Fair trade watchdog Competition Commission of India (CCI) Thursday cleared Ajay Singh's proposal to acquire a majority stake in cash-strapped SpiceJet , moving closer to the much-needed recapitalisation of the budget carrier.

With the CCI nod, the low-cost carrier's original promoter is closer to taking the management control and ownership of SpiceJet. The CCI is learnt to have approved the deal that would see Singh acquiring more than 58 percent stake in SpiceJet.

In an exclusive interview to CNBC-TV18, Singh, he expects to put in money into SpiceJet by February 24. Singh on Wednesday had said that Rs 400 crore will be invested in the airline immediately after getting CCI approval, as part of the first tranche of committed investment.

Under the revival plan, Singh would acquire majority stake and control in the airline. Besides, outgoing promoters, Maran family, would put in funds. Speaking to CNBC-TV18, Singh said he expects the transfer of shares from Marans to him in a day or two.

According to Singh, the deal falls within purview of clauses which exempt him from making an open offer. He expects the second tranche of money to come in by March-end and the final tranche by April-end, however he refrained from commenting on who the partners are.

"Recent sales have boosted SpiceJet's confidence. We are seeing things stabilising now along with very few cancellations," he added.

Below is verbatim transcript of Ajay Singh's interview on CNBC-TV18:

Q The competition watchdog CCI has cleared your revival plan. Have you been intimated by the CCI? Can you give us details?

A: I received a communication from the CCI clearing the acquisition of Maran's holding in SpiceJet.

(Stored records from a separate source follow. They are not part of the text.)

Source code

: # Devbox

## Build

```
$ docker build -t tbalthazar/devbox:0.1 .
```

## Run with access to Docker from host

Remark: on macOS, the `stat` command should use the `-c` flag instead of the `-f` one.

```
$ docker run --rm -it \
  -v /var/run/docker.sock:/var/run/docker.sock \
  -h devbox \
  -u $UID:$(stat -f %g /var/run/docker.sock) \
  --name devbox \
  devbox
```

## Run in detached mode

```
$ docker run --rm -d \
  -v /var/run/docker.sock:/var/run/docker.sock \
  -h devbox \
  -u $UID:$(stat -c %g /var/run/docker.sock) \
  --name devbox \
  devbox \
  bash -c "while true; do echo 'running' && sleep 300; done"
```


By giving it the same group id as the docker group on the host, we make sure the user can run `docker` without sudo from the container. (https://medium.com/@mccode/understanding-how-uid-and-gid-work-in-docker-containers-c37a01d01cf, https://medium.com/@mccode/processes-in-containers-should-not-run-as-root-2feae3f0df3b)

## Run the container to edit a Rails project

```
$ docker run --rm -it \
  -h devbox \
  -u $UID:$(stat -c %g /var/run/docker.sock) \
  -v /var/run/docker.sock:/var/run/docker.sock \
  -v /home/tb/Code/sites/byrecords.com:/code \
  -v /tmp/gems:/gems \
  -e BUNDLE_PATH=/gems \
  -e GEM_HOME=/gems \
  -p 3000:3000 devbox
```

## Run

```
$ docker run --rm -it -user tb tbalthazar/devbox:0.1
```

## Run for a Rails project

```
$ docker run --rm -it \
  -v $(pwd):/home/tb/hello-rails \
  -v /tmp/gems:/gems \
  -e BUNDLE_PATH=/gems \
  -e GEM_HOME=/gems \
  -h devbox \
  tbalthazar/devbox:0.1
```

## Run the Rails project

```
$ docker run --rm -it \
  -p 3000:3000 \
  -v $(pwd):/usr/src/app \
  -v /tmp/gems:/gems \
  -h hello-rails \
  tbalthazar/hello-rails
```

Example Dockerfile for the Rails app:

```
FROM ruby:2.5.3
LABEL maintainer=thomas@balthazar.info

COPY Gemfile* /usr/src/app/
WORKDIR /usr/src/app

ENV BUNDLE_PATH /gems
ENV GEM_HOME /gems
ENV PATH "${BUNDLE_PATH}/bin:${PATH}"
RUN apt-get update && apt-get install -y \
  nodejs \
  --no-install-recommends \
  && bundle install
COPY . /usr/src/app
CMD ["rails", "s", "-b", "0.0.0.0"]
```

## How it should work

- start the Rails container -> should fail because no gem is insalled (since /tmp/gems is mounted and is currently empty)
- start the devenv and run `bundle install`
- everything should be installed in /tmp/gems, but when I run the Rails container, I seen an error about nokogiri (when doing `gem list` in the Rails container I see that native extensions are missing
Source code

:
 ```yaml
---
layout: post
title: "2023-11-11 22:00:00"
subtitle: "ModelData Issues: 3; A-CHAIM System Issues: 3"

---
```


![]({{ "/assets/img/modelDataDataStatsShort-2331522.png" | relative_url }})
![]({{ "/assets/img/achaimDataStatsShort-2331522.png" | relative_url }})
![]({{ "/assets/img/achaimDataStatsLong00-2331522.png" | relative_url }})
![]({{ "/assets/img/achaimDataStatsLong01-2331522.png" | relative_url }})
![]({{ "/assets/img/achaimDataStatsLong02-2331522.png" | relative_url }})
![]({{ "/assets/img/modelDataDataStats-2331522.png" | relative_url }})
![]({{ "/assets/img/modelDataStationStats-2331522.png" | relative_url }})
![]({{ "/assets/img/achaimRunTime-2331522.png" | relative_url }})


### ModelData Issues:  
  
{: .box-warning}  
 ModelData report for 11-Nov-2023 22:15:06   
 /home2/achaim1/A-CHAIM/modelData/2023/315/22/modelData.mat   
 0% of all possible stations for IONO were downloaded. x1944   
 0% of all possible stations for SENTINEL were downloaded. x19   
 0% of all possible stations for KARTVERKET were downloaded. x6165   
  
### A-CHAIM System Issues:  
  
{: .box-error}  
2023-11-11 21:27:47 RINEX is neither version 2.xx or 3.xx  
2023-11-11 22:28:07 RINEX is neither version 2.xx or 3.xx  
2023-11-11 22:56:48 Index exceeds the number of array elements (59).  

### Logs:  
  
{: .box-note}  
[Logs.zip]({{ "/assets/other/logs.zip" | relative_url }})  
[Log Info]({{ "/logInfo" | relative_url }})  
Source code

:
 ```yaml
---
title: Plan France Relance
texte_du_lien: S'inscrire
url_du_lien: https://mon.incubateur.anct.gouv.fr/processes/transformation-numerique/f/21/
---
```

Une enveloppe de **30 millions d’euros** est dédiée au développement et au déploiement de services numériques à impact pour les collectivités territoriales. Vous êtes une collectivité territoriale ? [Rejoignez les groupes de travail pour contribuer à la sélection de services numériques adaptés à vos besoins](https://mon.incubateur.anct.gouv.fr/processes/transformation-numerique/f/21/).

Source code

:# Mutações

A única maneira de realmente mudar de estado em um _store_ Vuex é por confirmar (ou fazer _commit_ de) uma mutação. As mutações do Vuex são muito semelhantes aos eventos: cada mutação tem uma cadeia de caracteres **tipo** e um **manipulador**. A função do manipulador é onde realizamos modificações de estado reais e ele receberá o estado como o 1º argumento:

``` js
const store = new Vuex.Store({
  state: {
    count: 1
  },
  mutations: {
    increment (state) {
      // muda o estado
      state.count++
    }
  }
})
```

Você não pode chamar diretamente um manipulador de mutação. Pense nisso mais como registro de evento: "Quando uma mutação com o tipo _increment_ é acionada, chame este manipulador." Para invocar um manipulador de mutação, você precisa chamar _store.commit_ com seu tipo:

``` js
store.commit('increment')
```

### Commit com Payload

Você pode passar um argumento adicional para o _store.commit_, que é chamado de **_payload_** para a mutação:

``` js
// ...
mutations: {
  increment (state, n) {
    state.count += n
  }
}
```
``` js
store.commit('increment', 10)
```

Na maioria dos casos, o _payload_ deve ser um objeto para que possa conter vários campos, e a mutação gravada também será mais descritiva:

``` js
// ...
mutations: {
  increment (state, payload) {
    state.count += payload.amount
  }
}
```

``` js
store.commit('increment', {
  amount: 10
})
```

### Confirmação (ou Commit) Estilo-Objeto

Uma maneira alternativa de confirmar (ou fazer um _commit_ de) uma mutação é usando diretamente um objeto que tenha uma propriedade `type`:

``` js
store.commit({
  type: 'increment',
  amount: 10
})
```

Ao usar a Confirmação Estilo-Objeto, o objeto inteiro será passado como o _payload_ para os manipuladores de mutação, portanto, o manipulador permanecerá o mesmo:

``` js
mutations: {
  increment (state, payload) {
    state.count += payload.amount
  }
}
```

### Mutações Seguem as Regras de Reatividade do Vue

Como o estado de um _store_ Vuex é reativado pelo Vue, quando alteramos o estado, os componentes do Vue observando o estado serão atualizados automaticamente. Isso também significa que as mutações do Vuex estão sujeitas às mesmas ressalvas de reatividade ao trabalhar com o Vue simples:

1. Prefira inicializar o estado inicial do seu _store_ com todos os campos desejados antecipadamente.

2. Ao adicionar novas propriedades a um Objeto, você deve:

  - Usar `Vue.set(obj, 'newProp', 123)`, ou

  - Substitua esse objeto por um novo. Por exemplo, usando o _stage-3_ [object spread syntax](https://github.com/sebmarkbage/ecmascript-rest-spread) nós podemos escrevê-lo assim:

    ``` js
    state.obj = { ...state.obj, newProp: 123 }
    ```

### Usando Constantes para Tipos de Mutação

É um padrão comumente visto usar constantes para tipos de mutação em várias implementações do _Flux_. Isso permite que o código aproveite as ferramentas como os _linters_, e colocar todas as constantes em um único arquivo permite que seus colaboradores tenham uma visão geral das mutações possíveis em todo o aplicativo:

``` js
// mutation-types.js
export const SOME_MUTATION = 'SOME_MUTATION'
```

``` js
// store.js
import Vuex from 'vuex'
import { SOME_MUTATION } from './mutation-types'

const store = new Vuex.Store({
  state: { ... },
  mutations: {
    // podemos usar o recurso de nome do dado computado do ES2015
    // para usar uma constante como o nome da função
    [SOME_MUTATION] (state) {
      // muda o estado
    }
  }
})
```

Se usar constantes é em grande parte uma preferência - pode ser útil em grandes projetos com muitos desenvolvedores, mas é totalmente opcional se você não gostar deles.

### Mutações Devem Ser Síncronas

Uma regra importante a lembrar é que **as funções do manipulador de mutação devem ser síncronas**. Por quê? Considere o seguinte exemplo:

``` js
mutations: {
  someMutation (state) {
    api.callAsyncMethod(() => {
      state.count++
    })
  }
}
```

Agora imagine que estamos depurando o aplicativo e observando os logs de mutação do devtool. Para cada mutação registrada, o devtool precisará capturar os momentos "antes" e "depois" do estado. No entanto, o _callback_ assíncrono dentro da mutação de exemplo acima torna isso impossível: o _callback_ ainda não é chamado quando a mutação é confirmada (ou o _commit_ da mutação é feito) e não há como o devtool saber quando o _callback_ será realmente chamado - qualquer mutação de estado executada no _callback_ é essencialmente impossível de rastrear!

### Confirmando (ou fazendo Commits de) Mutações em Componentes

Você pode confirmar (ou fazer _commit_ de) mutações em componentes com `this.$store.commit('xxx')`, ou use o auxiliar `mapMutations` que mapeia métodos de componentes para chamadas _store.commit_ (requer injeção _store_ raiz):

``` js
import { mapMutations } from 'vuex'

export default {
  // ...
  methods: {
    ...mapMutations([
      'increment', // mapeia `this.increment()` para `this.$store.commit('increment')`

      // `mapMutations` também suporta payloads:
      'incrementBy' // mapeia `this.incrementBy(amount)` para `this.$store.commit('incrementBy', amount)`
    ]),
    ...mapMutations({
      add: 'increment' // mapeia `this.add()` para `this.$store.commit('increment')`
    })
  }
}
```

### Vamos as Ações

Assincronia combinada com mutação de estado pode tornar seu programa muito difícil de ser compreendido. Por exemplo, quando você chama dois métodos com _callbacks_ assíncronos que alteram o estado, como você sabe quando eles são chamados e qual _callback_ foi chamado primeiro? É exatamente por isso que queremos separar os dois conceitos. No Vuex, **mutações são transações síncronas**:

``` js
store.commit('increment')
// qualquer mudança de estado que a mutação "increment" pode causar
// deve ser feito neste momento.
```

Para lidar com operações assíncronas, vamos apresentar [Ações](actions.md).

Q: What does this mean in terms of the Rs 400 crore that will be infused immediately into the airline? How soon is that money likely to come in?

A: That money is likely to come in by next two-three days. We were waiting for the CCI approval to come in. Post that approval, there will be a transfer of shares from Maran to myself which should take place tomorrow and day after and then we expect that the money should come in on Monday or latest on Tuesday.

SpiceJet stock price

On February 19, 2015, SpiceJet closed at Rs 19.95, up Rs 0.05, or 0.25 percent. The 52-week high of the share was Rs 24.10 and the 52-week low was Rs 11.10.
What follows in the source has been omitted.